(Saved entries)
((
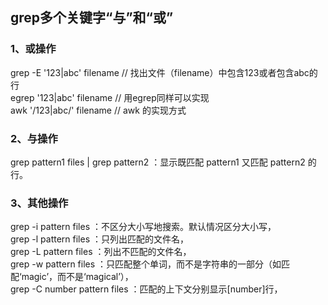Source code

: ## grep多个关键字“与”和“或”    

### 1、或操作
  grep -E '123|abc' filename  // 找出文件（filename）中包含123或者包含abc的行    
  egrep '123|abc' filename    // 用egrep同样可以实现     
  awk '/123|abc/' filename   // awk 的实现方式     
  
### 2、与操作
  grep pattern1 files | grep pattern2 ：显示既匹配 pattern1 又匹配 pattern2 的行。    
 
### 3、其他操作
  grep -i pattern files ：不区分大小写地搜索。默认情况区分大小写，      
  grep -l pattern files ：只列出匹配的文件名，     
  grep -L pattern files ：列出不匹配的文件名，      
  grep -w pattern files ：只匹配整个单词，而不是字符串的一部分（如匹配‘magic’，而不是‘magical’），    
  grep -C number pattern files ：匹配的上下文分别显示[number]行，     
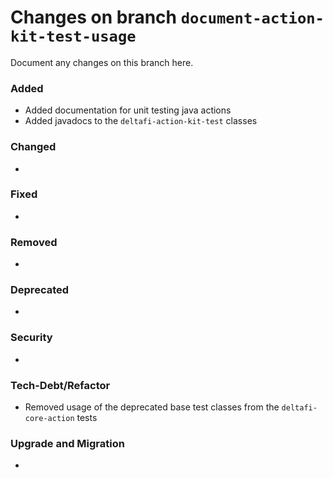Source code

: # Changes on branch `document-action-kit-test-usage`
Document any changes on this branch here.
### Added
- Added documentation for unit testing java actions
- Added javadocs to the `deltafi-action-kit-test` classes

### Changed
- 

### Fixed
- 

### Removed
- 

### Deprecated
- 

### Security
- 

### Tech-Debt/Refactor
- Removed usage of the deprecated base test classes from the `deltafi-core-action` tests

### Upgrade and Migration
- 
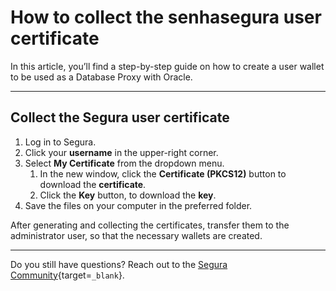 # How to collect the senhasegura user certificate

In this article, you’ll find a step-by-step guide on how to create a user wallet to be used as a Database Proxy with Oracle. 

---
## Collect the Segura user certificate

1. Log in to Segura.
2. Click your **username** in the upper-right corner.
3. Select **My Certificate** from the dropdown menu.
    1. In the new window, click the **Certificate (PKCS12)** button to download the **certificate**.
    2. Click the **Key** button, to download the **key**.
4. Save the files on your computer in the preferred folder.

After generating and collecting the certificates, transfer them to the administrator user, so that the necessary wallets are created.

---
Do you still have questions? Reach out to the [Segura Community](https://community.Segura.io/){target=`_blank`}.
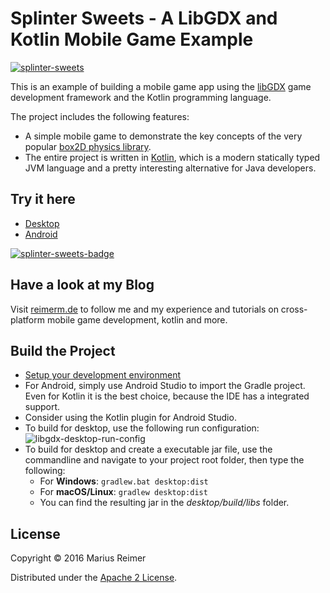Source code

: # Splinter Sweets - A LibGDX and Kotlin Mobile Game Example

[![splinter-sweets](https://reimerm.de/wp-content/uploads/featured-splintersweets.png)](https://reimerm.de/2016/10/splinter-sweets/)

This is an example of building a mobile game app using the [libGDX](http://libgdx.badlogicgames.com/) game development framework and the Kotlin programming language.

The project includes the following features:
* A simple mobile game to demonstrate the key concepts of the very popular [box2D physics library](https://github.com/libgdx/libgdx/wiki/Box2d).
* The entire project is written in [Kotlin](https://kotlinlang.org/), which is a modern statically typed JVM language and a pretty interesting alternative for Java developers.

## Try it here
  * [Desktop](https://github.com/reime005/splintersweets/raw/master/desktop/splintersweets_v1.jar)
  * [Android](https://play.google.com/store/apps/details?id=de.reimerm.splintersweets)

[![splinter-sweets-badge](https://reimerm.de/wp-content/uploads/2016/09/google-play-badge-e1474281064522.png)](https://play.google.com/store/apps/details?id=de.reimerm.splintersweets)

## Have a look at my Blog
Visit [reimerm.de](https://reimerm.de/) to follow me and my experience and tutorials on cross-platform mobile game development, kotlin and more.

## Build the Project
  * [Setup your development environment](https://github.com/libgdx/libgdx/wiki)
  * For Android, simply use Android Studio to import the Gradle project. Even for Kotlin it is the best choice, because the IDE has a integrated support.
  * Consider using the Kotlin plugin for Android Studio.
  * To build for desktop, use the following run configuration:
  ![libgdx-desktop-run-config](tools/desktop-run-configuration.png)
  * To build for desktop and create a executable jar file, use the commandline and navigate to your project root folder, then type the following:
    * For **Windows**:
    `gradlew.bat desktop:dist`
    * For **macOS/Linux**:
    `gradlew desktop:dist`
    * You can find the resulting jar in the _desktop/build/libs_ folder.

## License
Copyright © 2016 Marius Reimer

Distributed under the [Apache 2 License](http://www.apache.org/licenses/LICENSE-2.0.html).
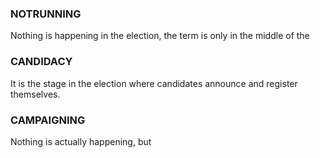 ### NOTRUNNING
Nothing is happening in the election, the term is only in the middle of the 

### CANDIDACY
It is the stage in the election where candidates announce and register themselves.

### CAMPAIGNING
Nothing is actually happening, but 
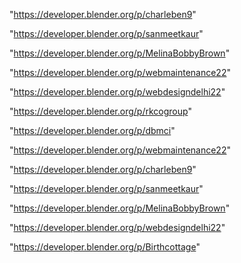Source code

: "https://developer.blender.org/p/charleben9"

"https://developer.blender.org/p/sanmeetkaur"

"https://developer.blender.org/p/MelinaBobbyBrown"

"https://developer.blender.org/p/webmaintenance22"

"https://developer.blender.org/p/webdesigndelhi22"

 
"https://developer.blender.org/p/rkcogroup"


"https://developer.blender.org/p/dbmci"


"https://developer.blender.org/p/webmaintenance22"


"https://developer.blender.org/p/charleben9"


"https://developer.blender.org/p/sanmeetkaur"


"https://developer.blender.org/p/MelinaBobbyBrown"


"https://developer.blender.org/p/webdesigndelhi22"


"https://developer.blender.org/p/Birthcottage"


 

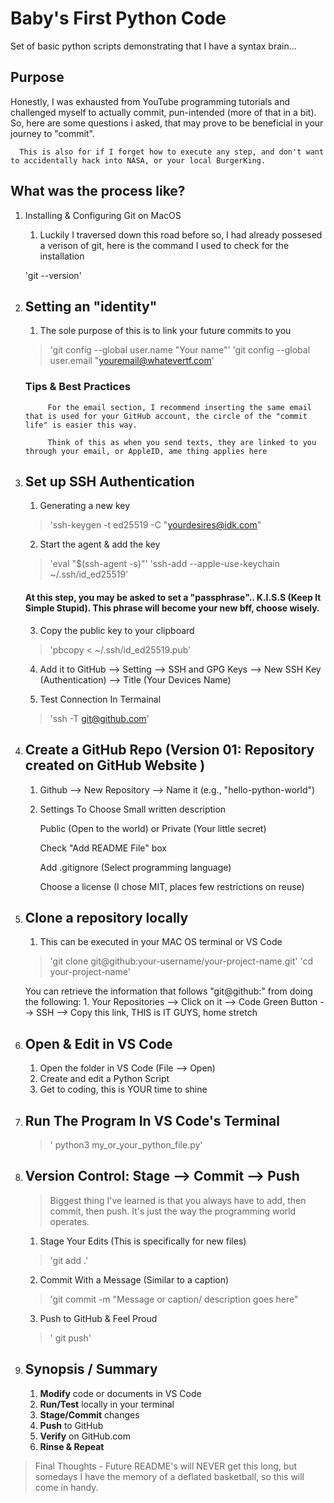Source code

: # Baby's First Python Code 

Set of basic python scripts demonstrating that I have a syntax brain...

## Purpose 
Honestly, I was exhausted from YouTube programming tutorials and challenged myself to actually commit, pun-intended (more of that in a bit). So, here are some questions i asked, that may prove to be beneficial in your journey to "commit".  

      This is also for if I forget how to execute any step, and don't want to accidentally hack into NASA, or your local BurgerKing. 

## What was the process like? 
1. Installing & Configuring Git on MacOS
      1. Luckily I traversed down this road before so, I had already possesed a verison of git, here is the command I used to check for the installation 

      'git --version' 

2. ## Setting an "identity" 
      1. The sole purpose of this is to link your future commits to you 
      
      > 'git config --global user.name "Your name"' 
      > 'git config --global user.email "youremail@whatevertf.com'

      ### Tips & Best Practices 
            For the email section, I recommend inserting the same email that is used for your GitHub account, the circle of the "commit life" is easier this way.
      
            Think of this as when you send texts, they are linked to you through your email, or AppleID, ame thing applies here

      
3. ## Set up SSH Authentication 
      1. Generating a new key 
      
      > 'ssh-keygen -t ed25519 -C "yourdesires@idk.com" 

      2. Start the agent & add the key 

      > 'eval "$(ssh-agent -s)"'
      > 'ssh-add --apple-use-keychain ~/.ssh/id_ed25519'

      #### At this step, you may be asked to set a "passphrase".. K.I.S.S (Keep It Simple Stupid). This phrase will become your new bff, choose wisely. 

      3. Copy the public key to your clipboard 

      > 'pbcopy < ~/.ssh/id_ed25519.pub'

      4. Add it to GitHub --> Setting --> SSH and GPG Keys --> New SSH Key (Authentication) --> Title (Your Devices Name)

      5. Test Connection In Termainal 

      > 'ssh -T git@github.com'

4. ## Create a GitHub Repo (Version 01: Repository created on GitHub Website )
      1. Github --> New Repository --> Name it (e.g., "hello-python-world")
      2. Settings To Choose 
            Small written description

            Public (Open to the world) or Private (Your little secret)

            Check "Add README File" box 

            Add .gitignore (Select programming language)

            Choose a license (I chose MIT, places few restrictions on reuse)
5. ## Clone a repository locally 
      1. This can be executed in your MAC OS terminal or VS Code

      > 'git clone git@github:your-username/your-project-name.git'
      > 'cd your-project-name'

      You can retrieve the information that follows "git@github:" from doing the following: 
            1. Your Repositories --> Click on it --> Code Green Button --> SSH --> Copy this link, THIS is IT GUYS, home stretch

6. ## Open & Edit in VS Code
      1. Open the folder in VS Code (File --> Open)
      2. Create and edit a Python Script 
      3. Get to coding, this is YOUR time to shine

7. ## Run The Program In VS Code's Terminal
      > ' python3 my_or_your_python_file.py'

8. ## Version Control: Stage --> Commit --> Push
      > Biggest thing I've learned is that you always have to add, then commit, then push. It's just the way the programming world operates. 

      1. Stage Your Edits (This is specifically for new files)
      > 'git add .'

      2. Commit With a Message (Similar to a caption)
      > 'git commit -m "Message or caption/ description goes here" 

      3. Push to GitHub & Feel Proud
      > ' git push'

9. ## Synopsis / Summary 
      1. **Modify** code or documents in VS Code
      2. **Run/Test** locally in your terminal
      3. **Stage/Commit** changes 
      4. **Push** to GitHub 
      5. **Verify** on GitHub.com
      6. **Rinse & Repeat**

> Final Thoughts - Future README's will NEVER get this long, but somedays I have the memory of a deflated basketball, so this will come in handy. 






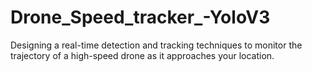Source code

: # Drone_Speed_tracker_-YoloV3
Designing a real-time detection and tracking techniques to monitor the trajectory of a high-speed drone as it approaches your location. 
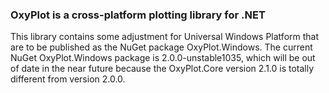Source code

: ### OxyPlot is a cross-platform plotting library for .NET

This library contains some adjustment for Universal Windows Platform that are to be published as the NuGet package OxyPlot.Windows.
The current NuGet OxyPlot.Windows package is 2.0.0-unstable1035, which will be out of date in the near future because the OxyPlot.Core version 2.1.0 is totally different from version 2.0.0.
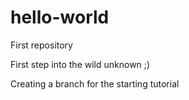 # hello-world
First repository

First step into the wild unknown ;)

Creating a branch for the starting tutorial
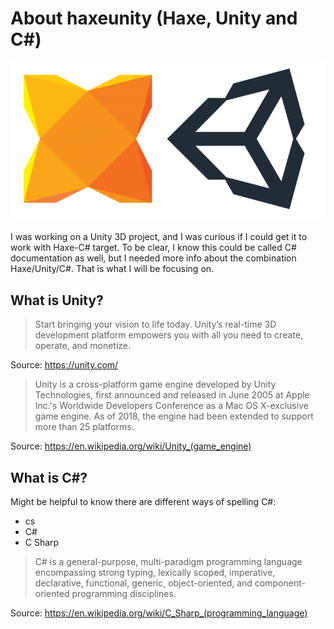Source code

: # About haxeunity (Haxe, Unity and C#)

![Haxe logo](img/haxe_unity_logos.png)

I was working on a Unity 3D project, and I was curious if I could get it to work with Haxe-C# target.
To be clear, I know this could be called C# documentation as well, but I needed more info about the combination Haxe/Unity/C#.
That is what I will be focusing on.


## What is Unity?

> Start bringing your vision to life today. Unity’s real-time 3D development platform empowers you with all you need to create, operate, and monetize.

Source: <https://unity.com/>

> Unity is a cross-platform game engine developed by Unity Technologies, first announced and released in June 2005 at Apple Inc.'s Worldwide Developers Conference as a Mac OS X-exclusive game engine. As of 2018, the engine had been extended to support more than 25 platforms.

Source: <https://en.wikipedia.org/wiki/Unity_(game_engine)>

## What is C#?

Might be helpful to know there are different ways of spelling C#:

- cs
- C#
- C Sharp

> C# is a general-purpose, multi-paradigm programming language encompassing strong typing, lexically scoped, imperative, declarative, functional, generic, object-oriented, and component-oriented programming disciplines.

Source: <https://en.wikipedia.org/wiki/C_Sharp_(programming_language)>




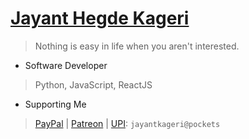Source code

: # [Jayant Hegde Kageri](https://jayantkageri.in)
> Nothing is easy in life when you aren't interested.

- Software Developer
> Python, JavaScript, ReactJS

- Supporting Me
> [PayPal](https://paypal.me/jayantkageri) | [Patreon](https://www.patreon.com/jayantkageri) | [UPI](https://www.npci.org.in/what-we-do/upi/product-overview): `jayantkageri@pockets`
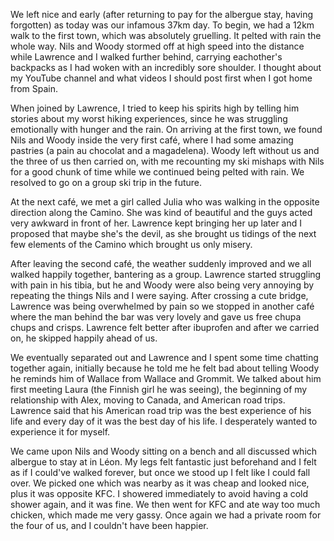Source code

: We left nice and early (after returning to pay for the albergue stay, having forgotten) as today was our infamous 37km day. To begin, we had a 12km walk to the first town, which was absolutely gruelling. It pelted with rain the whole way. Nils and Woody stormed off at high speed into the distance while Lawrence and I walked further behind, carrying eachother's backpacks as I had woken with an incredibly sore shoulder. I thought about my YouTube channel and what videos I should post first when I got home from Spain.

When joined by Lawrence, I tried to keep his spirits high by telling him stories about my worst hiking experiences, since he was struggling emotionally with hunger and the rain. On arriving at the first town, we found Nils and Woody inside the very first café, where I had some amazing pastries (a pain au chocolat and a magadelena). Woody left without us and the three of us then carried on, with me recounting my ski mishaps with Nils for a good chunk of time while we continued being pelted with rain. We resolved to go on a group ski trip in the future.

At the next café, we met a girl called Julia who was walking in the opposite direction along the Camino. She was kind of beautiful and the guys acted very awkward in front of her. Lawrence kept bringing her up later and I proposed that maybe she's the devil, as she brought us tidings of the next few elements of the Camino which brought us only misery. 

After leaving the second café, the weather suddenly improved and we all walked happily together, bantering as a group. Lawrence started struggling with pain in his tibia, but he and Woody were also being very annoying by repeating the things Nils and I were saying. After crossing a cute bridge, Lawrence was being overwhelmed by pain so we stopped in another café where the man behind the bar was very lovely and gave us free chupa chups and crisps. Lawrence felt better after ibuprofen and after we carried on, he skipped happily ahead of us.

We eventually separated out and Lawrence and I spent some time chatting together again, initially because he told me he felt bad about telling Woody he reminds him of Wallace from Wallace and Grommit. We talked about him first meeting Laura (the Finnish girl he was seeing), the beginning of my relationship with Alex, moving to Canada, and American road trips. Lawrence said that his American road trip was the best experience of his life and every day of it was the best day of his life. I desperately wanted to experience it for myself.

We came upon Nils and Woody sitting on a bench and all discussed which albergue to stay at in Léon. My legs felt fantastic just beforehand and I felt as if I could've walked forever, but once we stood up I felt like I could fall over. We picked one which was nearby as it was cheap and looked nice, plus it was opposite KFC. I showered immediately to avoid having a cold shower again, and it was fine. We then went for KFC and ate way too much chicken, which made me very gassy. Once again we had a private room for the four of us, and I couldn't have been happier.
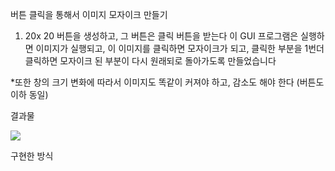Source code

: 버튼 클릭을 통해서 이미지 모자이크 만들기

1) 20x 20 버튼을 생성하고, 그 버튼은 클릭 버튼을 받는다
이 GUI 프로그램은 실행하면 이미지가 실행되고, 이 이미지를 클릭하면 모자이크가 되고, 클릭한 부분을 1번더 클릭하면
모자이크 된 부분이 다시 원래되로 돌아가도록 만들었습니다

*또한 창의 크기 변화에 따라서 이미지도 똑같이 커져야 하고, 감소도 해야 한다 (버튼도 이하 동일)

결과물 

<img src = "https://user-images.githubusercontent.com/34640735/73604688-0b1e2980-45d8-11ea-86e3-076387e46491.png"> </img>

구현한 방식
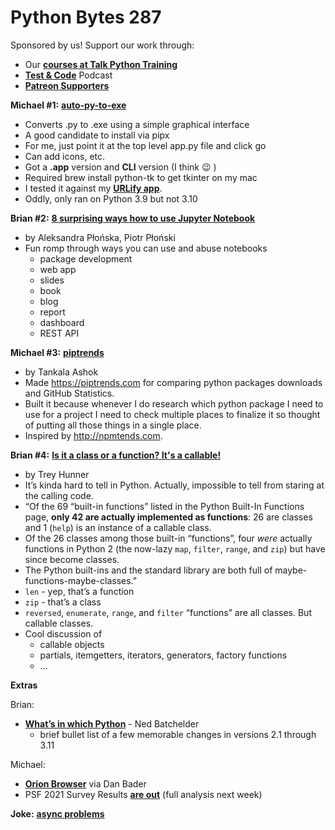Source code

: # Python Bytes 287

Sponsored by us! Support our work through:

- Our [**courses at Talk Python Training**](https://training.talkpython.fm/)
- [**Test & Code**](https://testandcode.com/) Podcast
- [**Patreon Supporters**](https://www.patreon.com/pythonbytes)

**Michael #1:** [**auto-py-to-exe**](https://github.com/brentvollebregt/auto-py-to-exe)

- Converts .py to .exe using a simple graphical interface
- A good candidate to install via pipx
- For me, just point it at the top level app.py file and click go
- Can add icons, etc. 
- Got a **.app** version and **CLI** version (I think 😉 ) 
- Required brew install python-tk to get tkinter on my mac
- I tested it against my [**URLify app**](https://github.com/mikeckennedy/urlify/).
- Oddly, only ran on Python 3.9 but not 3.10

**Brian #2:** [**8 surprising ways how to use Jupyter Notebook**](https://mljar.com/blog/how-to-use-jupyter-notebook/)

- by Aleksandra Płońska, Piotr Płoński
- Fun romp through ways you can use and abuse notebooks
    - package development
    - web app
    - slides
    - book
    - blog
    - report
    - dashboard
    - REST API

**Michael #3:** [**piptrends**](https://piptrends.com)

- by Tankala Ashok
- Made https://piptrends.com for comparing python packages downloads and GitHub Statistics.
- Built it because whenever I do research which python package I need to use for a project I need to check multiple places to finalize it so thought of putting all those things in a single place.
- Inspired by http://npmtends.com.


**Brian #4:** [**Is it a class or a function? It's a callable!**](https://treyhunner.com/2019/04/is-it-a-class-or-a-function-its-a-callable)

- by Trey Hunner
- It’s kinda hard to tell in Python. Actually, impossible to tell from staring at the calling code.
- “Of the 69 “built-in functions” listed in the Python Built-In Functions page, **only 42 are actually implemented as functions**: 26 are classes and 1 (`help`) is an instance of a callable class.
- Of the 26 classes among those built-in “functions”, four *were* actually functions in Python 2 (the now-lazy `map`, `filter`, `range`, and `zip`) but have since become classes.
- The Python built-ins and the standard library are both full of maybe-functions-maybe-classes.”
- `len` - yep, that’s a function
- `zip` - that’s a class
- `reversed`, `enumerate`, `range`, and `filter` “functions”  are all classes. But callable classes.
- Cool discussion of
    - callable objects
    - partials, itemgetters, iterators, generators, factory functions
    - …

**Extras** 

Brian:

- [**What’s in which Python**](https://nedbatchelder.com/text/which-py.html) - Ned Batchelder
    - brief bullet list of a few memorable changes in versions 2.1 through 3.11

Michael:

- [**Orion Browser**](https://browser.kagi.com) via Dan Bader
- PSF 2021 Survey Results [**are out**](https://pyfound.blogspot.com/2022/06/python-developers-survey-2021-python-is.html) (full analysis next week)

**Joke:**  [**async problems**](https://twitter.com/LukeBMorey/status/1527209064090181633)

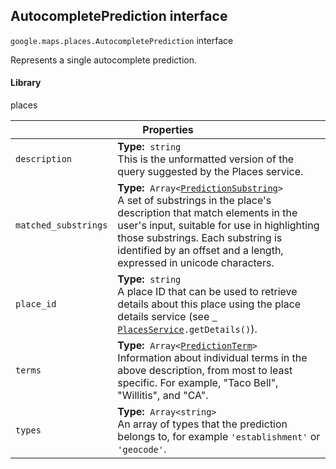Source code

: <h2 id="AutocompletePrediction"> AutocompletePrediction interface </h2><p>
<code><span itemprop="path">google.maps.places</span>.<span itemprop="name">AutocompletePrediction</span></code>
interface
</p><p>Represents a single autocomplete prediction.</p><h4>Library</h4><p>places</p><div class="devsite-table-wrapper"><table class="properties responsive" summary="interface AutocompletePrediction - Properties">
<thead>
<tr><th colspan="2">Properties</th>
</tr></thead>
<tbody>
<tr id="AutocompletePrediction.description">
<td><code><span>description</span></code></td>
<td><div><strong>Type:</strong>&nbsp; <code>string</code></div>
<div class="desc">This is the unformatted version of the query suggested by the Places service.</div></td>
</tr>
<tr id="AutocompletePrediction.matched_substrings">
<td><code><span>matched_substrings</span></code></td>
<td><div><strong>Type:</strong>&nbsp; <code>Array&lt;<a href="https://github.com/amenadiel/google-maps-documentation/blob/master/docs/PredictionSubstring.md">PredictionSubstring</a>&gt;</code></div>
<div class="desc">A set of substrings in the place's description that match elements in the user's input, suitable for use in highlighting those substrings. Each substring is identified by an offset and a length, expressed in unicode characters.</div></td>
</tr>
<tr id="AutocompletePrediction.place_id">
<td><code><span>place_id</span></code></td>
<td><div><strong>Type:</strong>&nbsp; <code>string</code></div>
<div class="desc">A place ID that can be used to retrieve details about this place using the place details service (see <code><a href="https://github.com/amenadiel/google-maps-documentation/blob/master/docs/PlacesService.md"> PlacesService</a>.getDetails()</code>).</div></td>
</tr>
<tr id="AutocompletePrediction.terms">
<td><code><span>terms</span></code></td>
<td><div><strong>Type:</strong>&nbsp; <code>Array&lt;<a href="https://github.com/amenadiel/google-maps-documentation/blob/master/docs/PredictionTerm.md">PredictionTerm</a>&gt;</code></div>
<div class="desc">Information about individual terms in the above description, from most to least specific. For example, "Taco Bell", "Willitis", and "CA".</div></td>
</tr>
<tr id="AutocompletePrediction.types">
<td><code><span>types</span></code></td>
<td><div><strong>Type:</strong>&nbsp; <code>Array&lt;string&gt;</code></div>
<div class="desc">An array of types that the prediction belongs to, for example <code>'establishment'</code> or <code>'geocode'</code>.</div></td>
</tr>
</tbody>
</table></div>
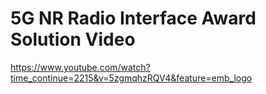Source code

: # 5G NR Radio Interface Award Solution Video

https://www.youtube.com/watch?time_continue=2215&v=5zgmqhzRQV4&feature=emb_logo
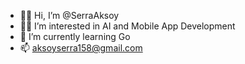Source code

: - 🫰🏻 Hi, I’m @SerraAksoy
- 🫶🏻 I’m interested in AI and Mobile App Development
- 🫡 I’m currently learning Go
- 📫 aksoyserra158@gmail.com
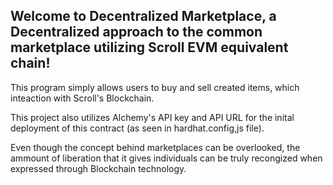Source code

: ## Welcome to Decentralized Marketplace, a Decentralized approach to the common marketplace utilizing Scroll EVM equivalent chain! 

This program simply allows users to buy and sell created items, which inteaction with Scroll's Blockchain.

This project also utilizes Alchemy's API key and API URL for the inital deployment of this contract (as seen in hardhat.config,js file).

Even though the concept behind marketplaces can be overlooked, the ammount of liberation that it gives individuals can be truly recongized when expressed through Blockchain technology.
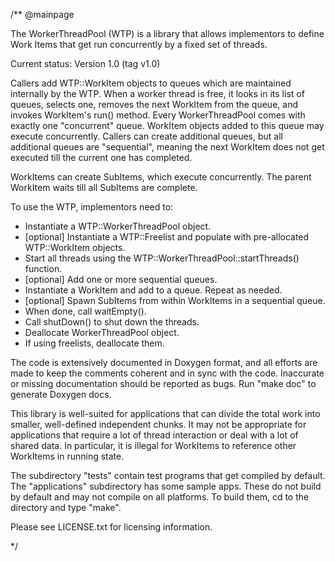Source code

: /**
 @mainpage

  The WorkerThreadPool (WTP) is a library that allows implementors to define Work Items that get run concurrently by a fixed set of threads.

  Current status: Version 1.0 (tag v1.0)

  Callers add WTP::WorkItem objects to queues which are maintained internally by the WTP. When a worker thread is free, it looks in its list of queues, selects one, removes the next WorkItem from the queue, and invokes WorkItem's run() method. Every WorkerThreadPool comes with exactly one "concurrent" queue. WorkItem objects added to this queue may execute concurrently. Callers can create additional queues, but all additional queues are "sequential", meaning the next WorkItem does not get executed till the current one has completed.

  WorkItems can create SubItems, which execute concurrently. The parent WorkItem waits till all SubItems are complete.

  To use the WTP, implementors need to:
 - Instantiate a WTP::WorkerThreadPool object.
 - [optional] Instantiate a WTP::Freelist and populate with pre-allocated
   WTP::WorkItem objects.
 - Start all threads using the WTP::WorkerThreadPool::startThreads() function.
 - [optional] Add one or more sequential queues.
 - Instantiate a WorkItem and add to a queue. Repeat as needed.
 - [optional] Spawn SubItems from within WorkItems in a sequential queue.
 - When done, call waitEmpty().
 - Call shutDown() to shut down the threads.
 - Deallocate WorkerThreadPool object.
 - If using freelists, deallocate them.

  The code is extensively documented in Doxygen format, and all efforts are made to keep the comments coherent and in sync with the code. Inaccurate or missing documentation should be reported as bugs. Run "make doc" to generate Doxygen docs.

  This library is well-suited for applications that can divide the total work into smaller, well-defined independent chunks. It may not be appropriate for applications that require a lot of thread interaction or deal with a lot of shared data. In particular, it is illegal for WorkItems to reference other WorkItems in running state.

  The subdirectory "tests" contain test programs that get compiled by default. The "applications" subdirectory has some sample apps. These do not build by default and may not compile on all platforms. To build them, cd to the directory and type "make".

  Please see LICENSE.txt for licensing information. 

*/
))
Give back the exact lines above, running from the one that has "Award Solution Video" through the one that has "Current status: Version 1.0 (tag v1.0)", with nothing added and no pictures.

: # 5G NR Radio Interface Award Solution Video

https://www.youtube.com/watch?time_continue=2215&v=5zgmqhzRQV4&feature=emb_logo
Source code

: - 🫰🏻 Hi, I’m @SerraAksoy
- 🫶🏻 I’m interested in AI and Mobile App Development
- 🫡 I’m currently learning Go
- 📫 aksoyserra158@gmail.com
Source code

: ## Welcome to Decentralized Marketplace, a Decentralized approach to the common marketplace utilizing Scroll EVM equivalent chain! 

This program simply allows users to buy and sell created items, which inteaction with Scroll's Blockchain.

This project also utilizes Alchemy's API key and API URL for the inital deployment of this contract (as seen in hardhat.config,js file).

Even though the concept behind marketplaces can be overlooked, the ammount of liberation that it gives individuals can be truly recongized when expressed through Blockchain technology.
Source code

: /**
 @mainpage

  The WorkerThreadPool (WTP) is a library that allows implementors to define Work Items that get run concurrently by a fixed set of threads.

  Current status: Version 1.0 (tag v1.0)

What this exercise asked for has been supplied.